Hailing what he called “a new era” in ties with the Arab world, Chinese President Xi Jinping signed a series of strategic deals with Saudi Arabia on Thursday, December 8th.
The leader from China, the world’s biggest energy consumer, received a lavish welcome from the oil-rich nation.
Xi’s car was escorted to the king’s palace by members of the Saudi Royal Guard riding Arabian horses and carrying Chinese and Saudi flags.
Xi also met with Crown Prince Mohammed bin Salman, the de facto ruler of Saudi Arabia.
The two stepped into a pavilion as a military band played the countries’ national anthems.
The display stood in stark contrast to the low-key welcome extended to U.S. President Joe Biden in July.
Ties between the U.S. and Saudi Arabia have been strained by the kingdom’s energy policy and the 2018 murder of U.S. based, Washington Post journalist Jamal Khashoggi, which overshadowed the awkward July visit.
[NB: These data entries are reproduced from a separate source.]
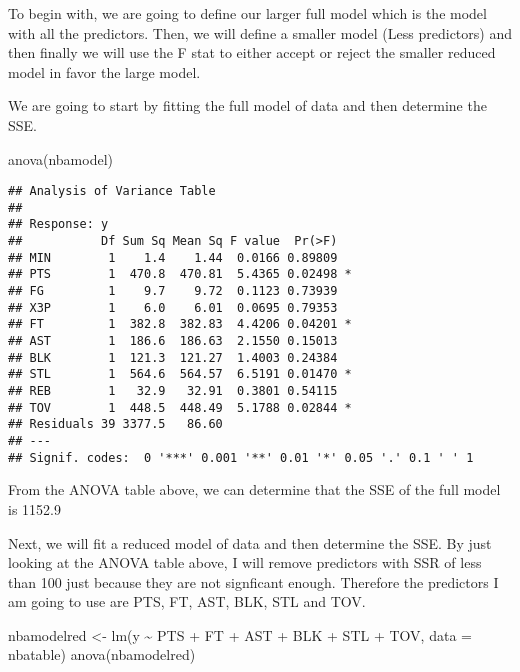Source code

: \documentclass[
]{article}
\newenvironment{Shaded}{\begin{snugshade}}{\end{snugshade}}
\newcommand{\AttributeTok}[1]{\textcolor[rgb]{0.77,0.63,0.00}{#1}}
\newcommand{\FunctionTok}[1]{\textcolor[rgb]{0.00,0.00,0.00}{#1}}
\newcommand{\NormalTok}[1]{#1}
\newcommand{\OtherTok}[1]{\textcolor[rgb]{0.56,0.35,0.01}{#1}}
\newcommand{\SpecialCharTok}[1]{\textcolor[rgb]{0.00,0.00,0.00}{#1}}
\begin{document}
To begin with, we are going to define our larger full model which is the
model with all the predictors. Then, we will define a smaller model
(Less predictors) and then finally we will use the F stat to either
accept or reject the smaller reduced model in favor the large model.

We are going to start by fitting the full model of data and then
determine the SSE.

\begin{Shaded}
\begin{Highlighting}[]
\FunctionTok{anova}\NormalTok{(nbamodel)}
\end{Highlighting}
\end{Shaded}

\begin{verbatim}
## Analysis of Variance Table
## 
## Response: y
##           Df Sum Sq Mean Sq F value  Pr(>F)  
## MIN        1    1.4    1.44  0.0166 0.89809  
## PTS        1  470.8  470.81  5.4365 0.02498 *
## FG         1    9.7    9.72  0.1123 0.73939  
## X3P        1    6.0    6.01  0.0695 0.79353  
## FT         1  382.8  382.83  4.4206 0.04201 *
## AST        1  186.6  186.63  2.1550 0.15013  
## BLK        1  121.3  121.27  1.4003 0.24384  
## STL        1  564.6  564.57  6.5191 0.01470 *
## REB        1   32.9   32.91  0.3801 0.54115  
## TOV        1  448.5  448.49  5.1788 0.02844 *
## Residuals 39 3377.5   86.60                  
## ---
## Signif. codes:  0 '***' 0.001 '**' 0.01 '*' 0.05 '.' 0.1 ' ' 1
\end{verbatim}

From the ANOVA table above, we can determine that the SSE of the full
model is 1152.9

Next, we will fit a reduced model of data and then determine the SSE. By
just looking at the ANOVA table above, I will remove predictors with SSR
of less than 100 just because they are not signficant enough. Therefore
the predictors I am going to use are PTS, FT, AST, BLK, STL and TOV.

\begin{Shaded}
\begin{Highlighting}[]
\NormalTok{nbamodelred }\OtherTok{\textless{}{-}} \FunctionTok{lm}\NormalTok{(y }\SpecialCharTok{\textasciitilde{}}\NormalTok{ PTS }\SpecialCharTok{+}\NormalTok{ FT }\SpecialCharTok{+}\NormalTok{ AST }\SpecialCharTok{+}\NormalTok{ BLK }\SpecialCharTok{+}\NormalTok{ STL }\SpecialCharTok{+}\NormalTok{ TOV, }\AttributeTok{data =}\NormalTok{ nbatable)}
\FunctionTok{anova}\NormalTok{(nbamodelred)}
\end{Highlighting}
\end{Shaded}
\end{document}
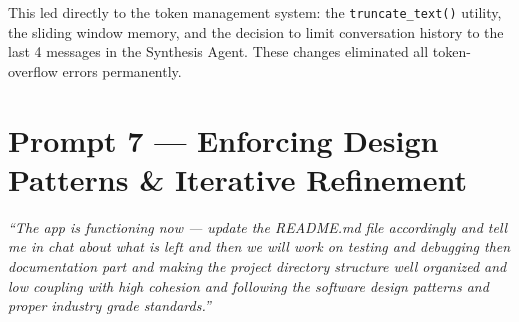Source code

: \documentclass[12pt, a4paper]{article}
\begin{document}
\begin{impactbox}
This led directly to the token management system: the \texttt{truncate\_text()} utility, the sliding window memory, and the decision to limit conversation history to the last 4 messages in the Synthesis Agent. These changes eliminated all token-overflow errors permanently.
\end{impactbox}

\section{Prompt 7 — Enforcing Design Patterns \& Iterative Refinement}

\begin{promptbox}
\textit{``The app is functioning now — update the README.md file accordingly and tell me in chat about what is left and then we will work on testing and debugging then documentation part and making the project directory structure well organized and low coupling with high cohesion and following the software design patterns and proper industry grade standards.''}
\end{promptbox}
\end{document}

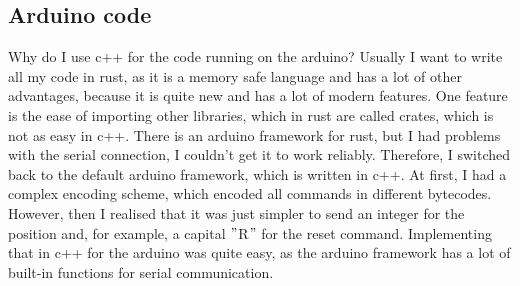 \subsection{Arduino code}\label{subsec:arduino-code}
Why do I use c++ for the code running on the arduino?
Usually I want to write all my code in rust, as it is a memory safe language and has a lot of other advantages, because it is quite new and has a lot of modern features.
One feature is the ease of importing other libraries, which in rust are called crates, which is not as easy in c++.
There is an arduino framework for rust, but I had problems with the serial connection, I couldn't get it to work reliably.
Therefore, I switched back to the default arduino framework, which is written in c++.
At first, I had a complex encoding scheme, which encoded all commands in different bytecodes.
However, then I realised that it was just simpler to send an integer for the position and, for example, a capital \("\)R\("\) for the reset command.
Implementing that in c++ for the arduino was quite easy, as the arduino framework has a lot of built-in functions for serial communication.
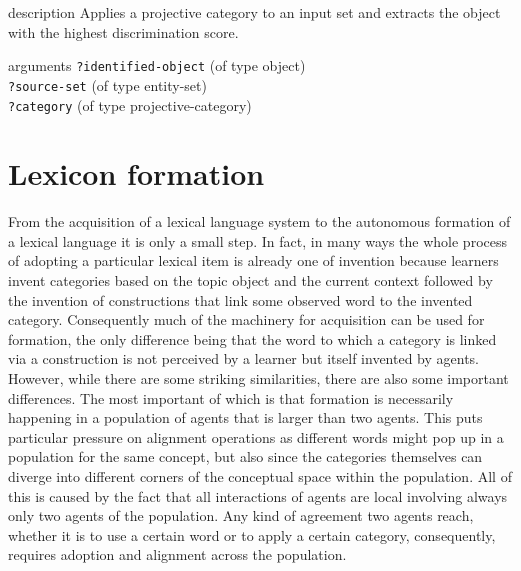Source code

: \begin{explanation}{description}
Applies a projective category to an input set and extracts the 
object with the highest discrimination score.
\end{explanation}
\begin{explanation}{arguments}
{\footnotesize\verb+?identified-object+} (of type object) \\
{\footnotesize\verb+?source-set+} (of type entity-set) \\
{\footnotesize\verb+?category+} (of type projective-category)
\vspace{0.3cm}
\end{explanation}

\section{Lexicon formation}
\label{s:category-formation}
From the acquisition of a lexical language system to the autonomous formation
of a lexical language it is only a small step. In fact, in many ways the 
whole process of adopting a particular lexical item is already one 
of invention because learners invent categories 
based on the topic object and the current context followed by the invention of 
constructions that link some observed word to the invented category. 
Consequently much of the machinery for acquisition can be
used for formation, the only difference being that the word to which a category
is linked via a construction is not perceived by a learner but itself invented by agents. 
However, while there are some striking similarities, there are also some important differences. 
The most important of which is that formation is necessarily happening in a population of agents that
is larger than two agents. This puts particular pressure on alignment operations as 
different words might pop up in a population for the same concept, but also 
since the categories themselves can diverge into different
corners of the conceptual space within the population. All of this is caused by the
fact that all interactions of agents are local involving always only
two agents of the population. Any kind of agreement two agents
reach, whether it is to use a certain word or to apply a certain category, consequently,
requires adoption and alignment across the population.

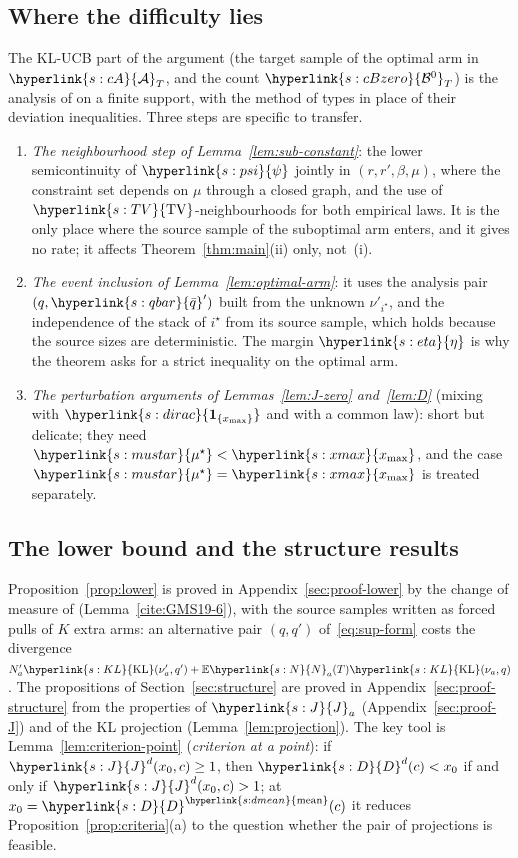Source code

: \documentclass[11pt]{article}
\newcommand{\E}{\mathbb{E}}
\newcommand{\sy}[2]{{\hyperlink{#1}{#2}}}
\newcommand{\xmax}{\sy{s:xmax}{x_{\max}}}
\newcommand{\KL}{\sy{s:KL}{\mathrm{KL}}}
\newcommand{\TV}{\sy{s:TV}{\mathrm{TV}}}
\newcommand{\dirac}{\sy{s:dirac}{\mathbf{1}_{\{x_{\max}\}}}}
\newcommand{\dmean}{\sy{s:dmean}{\mathrm{mean}}}
\newcommand{\mus}{\sy{s:mustar}{\mu^{\star}}}
\newcommand{\Nc}{\sy{s:N}{N}}
\newcommand{\Jf}{\sy{s:J}{J}}
\newcommand{\Dc}{\sy{s:D}{D}}
\newcommand{\etam}{\sy{s:eta}{\eta}}
\newcommand{\cA}{\sy{s:cA}{\mathcal{A}}}
\newcommand{\cBz}{\sy{s:cBzero}{\mathcal{B}^{0}}}
\newcommand{\psif}{\sy{s:psi}{\psi}}
\newcommand{\qbar}{\sy{s:qbar}{\bar q}}
\begin{document}
\subsection{Where the difficulty lies}\label{sec:weak}

The KL-UCB part of the argument (the target sample of the optimal arm in $\cA_T$, and the count
$\cBz_T$) is the analysis of \citet{CGMMS13} on a finite support, with the method of types in place
of their deviation inequalities. Three steps are specific to transfer.
\begin{enumerate}
\item \emph{The neighbourhood step of Lemma~\ref{lem:sub-constant}}: the lower semicontinuity of
  $\psif$ jointly in $(r,r',\beta,\mu)$, where the constraint set depends on $\mu$ through a closed
  graph, and the use of $\TV$-neighbourhoods for both empirical laws. It is the only place where the
  source sample of the suboptimal arm enters, and it gives no rate; it affects
  Theorem~\ref{thm:main}(ii) only, not~(i).
\item \emph{The event inclusion of Lemma~\ref{lem:optimal-arm}}: it uses the analysis pair
  $(q,\qbar')$ built from the unknown $\nu'_{i^\star}$, and the independence of the stack of
  $i^\star$ from its source sample, which holds because the source sizes are deterministic. The
  margin $\etam$ is why the theorem asks for a strict inequality on the optimal arm.
\item \emph{The perturbation arguments of Lemmas~\ref{lem:J-zero} and~\ref{lem:D}} (mixing with
  $\dirac$ and with a common law): short but delicate; they need $\mus<\xmax$, and the case
  $\mus=\xmax$ is treated separately.
\end{enumerate}

\subsection{The lower bound and the structure results}

Proposition~\ref{prop:lower} is proved in Appendix~\ref{sec:proof-lower} by the change of measure of
\citet[(6)]{GMS19} (Lemma~\ref{cite:GMS19-6}), with the source samples written as forced pulls of
$K$ extra arms: an alternative pair $(q,q')$ of~\eqref{eq:sup-form} costs the divergence
$N'_a\KL(\nu'_a,q')+\E \Nc_a(T)\KL(\nu_a,q)$. The propositions of Section~\ref{sec:structure} are
proved in Appendix~\ref{sec:proof-structure} from the properties of $\Jf_a$
(Appendix~\ref{sec:proof-J}) and of the KL projection (Lemma~\ref{lem:projection}). The key tool is
Lemma~\ref{lem:criterion-point} (\emph{criterion at a point}): if $\Jf^d(x_0,c)\ge1$, then
$\Dc^d(c)<x_0$ if and only if $\Jf^d(x_0,c)>1$; at $x_0=\Dc^{\dmean}(c)$ it reduces
Proposition~\ref{prop:criteria}(a) to the question whether the pair of projections is feasible.
\end{document}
On Thursday, King Salman signed a “comprehensive strategic partnership agreement” with Xi that, according to state media, included 34 deals for investment.
One of the deals included Chinese tech giant Huawei involving cloud computing and building high-tech complexes in Saudi cities.
The agreement was struck despite U.S. security concerns over using the Chinese firm’s technology amid Huawei’s growing foray into the Gulf region.
Saudi Arabia and other Gulf states have said that they would not choose sides between global powers and were diversifying partners to serve national economic and security interests.